ACTIVITY: Locate the lines of the listing below that hold "additional", then copy each of them.

+ + + + +

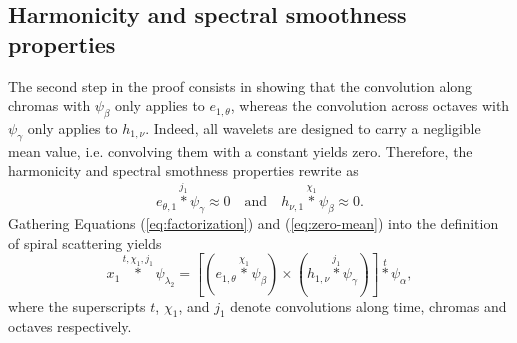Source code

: \documentclass[twoside,a4paper]{article}
\begin{document}
\subsection{Harmonicity and spectral smoothness properties}
The second step in the proof consists in showing that the convolution along chromas with $\psi_\beta$ only applies to $e_{1,\theta}$, whereas the convolution across octaves with $\psi_\gamma$ only applies to $h_{1,\nu}$. Indeed, all wavelets are designed to carry a negligible mean value, i.e. convolving them with a constant yields zero. Therefore, the harmonicity and spectral smothness properties rewrite as
\begin{equation}
e_{\theta,1}\overset{j_{1}}{\ast}\psi_{\gamma}\approx0
\quad\mbox{and}\quad
h_{\nu,1}\overset{\chi_{1}}{\ast}\psi_{\beta}\approx0.
\label{eq:zero-mean}
\end{equation}
Gathering Equations (\ref{eq:factorization}) and (\ref{eq:zero-mean}) into the definition of spiral scattering yields
\begin{equation}
x_1 \overset{t,\chi_{1},j_{1}}{\ast} \psi_{\lambda_2} =
\left[
\left( e_{1,\theta} \overset{\chi_{1}}{\ast} \psi_{\beta} \right)
\times
\left( h_{1,\nu} \overset{j_{1}}{\ast} \psi_{\gamma} \right)
\right]
\overset{t}{\ast} \psi_\alpha,
\end{equation}
where the superscripts $t$, $\chi_{1}$, and $j_{1}$ denote convolutions along time, chromas and octaves respectively.
\end{document}
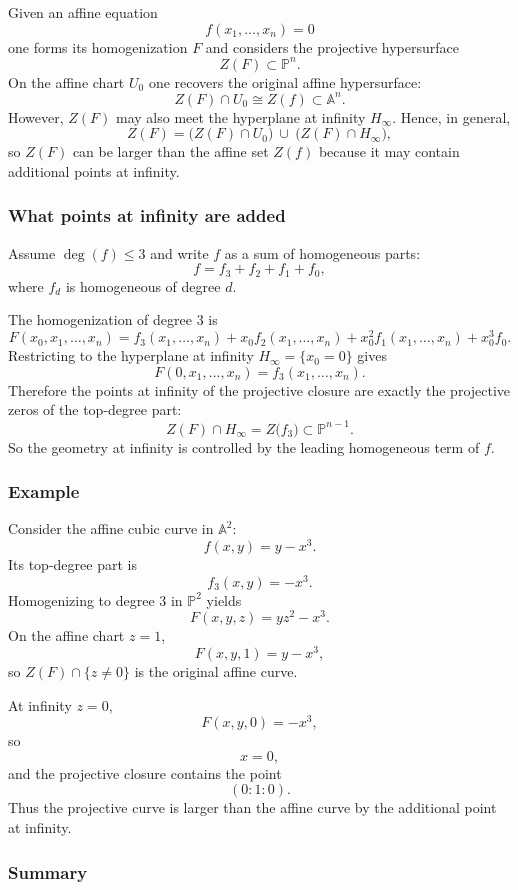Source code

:\documentclass[12pt,a4paper]{article}
\theoremstyle{plain}
\theoremstyle{definition}      %
\begin{document}
Given an affine equation
\[
f(x_1,\dots,x_n)=0
\]
one forms its homogenization $F$ and considers the projective hypersurface
\[
Z(F)\subset \mathbb P^n.
\]
On the affine chart $U_0$ one recovers the original affine hypersurface:
\[
Z(F)\cap U_0
\cong
Z(f)\subset \mathbb A^n.
\]
However, $Z(F)$ may also meet the hyperplane at infinity $H_\infty$.
Hence, in general,
\[
Z(F)
=
\bigl(Z(F)\cap U_0\bigr)\ \cup\ \bigl(Z(F)\cap H_\infty\bigr),
\]
so $Z(F)$ can be larger than the affine set $Z(f)$ because it may contain additional points at infinity.

\subsubsection*{What points at infinity are added}

Assume $\deg(f)\le 3$ and write $f$ as a sum of homogeneous parts:
\[
f
=
f_3+f_2+f_1+f_0,
\]
where $f_d$ is homogeneous of degree $d$.

The homogenization of degree $3$ is
\[
F(x_0,x_1,\dots,x_n)
=
f_3(x_1,\dots,x_n)
+
x_0 f_2(x_1,\dots,x_n)
+
x_0^2 f_1(x_1,\dots,x_n)
+
x_0^3 f_0.
\]
Restricting to the hyperplane at infinity $H_\infty=\{x_0=0\}$ gives
\[
F(0,x_1,\dots,x_n)
=
f_3(x_1,\dots,x_n).
\]
Therefore the points at infinity of the projective closure are exactly the projective zeros of the top-degree part:
\[
Z(F)\cap H_\infty
=
Z\bigl(f_3\bigr)\subset \mathbb P^{n-1}.
\]
So the geometry at infinity is controlled by the leading homogeneous term of $f$.

\subsubsection*{Example}

Consider the affine cubic curve in $\mathbb A^2$:
\[
f(x,y)=y-x^3.
\]
Its top-degree part is
\[
f_3(x,y)=-x^3.
\]
Homogenizing to degree $3$ in $\mathbb P^2$ yields
\[
F(x,y,z)=yz^2-x^3.
\]
On the affine chart $z=1$,
\[
F(x,y,1)=y-x^3,
\]
so $Z(F)\cap\{z\neq 0\}$ is the original affine curve.

At infinity $z=0$,
\[
F(x,y,0)=-x^3,
\]
so
\[
x=0,
\]
and the projective closure contains the point
\[
(0:1:0).
\]
Thus the projective curve is larger than the affine curve by the additional point at infinity.

\subsubsection*{Summary}
\end{document}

+ + + + +

TASK SOLUTION:
so $Z(F)$ can be larger than the affine set $Z(f)$ because it may contain additional points at infinity.
Thus the projective curve is larger than the affine curve by the additional point at infinity.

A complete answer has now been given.